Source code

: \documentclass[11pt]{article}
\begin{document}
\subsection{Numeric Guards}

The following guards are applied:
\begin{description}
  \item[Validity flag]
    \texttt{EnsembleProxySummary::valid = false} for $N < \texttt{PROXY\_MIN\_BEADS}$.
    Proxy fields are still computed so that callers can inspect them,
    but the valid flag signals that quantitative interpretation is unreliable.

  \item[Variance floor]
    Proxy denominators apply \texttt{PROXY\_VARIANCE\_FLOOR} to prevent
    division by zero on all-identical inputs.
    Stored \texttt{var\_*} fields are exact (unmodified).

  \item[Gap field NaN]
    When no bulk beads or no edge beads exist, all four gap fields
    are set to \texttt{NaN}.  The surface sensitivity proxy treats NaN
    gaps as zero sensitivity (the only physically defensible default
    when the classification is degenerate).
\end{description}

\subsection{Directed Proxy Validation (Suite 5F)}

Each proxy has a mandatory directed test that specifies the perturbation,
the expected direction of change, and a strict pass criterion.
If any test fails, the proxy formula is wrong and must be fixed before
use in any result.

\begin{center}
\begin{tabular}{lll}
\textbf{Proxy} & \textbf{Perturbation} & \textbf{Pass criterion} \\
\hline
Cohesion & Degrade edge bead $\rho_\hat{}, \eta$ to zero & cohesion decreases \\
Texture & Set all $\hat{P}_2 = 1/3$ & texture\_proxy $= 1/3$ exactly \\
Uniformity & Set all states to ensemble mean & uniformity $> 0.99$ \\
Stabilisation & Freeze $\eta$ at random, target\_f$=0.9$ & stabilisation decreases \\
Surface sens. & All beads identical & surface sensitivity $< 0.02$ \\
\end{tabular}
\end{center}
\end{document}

---

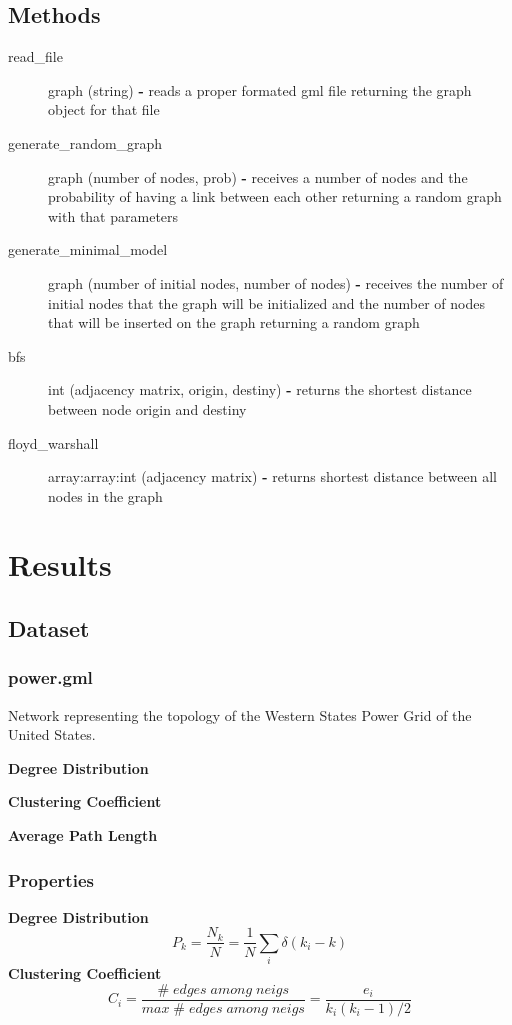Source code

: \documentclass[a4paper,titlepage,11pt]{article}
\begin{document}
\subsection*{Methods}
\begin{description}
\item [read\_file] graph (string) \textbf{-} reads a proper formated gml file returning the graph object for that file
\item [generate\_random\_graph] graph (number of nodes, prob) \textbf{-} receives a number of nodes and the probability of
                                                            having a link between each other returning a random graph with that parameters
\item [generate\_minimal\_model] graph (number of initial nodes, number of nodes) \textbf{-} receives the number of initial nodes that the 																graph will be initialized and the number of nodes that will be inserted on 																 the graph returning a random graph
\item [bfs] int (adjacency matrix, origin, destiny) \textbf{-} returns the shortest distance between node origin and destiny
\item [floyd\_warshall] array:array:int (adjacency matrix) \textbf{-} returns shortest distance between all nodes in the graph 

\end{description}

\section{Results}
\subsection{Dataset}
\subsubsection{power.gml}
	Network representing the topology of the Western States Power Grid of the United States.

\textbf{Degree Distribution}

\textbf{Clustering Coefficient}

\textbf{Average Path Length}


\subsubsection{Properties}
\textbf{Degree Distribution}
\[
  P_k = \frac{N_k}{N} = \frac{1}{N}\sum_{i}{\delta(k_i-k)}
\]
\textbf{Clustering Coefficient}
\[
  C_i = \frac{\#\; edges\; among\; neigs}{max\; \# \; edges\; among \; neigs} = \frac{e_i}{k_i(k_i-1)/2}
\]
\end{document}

---

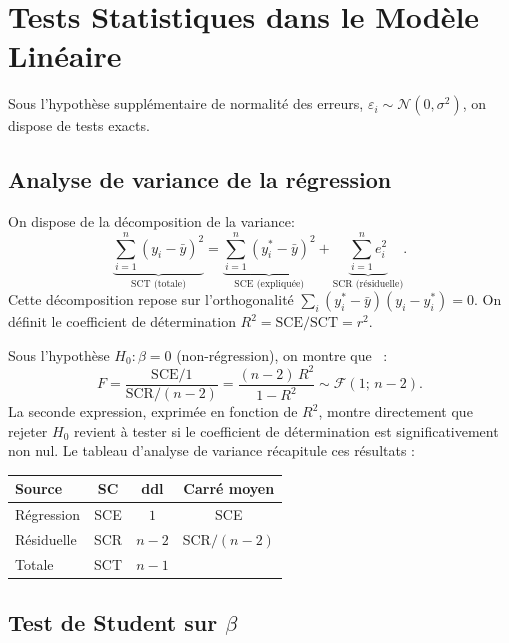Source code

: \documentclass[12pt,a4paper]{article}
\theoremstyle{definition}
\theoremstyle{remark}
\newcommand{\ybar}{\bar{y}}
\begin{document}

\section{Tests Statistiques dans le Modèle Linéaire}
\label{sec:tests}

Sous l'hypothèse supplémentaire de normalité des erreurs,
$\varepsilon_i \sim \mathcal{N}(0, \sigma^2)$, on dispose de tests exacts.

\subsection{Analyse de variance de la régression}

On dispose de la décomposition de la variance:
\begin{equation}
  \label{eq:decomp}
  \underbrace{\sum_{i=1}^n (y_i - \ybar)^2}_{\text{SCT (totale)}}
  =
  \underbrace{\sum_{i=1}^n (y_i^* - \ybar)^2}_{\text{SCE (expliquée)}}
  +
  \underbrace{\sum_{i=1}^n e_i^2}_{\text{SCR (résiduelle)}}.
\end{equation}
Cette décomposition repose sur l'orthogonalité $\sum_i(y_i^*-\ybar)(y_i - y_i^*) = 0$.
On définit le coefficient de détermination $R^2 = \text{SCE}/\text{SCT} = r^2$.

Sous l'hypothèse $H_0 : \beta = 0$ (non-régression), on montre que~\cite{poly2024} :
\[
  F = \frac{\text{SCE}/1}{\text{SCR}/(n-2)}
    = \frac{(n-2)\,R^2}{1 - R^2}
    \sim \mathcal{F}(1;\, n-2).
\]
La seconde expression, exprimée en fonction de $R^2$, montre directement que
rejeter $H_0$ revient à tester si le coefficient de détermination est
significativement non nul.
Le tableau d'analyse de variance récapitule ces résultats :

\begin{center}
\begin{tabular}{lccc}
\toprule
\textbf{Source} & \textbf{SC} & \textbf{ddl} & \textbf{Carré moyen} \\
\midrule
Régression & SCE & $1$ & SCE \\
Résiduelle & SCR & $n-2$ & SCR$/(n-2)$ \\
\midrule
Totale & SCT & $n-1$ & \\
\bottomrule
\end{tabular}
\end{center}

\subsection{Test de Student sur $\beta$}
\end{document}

=== Activity ===
Filter the data, keeping only the lines that contain "decreases".

=== Worked solution ===
Cohesion & Degrade edge bead $\rho_\hat{}, \eta$ to zero & cohesion decreases \\
Stabilisation & Freeze $\eta$ at random, target\_f$=0.9$ & stabilisation decreases \\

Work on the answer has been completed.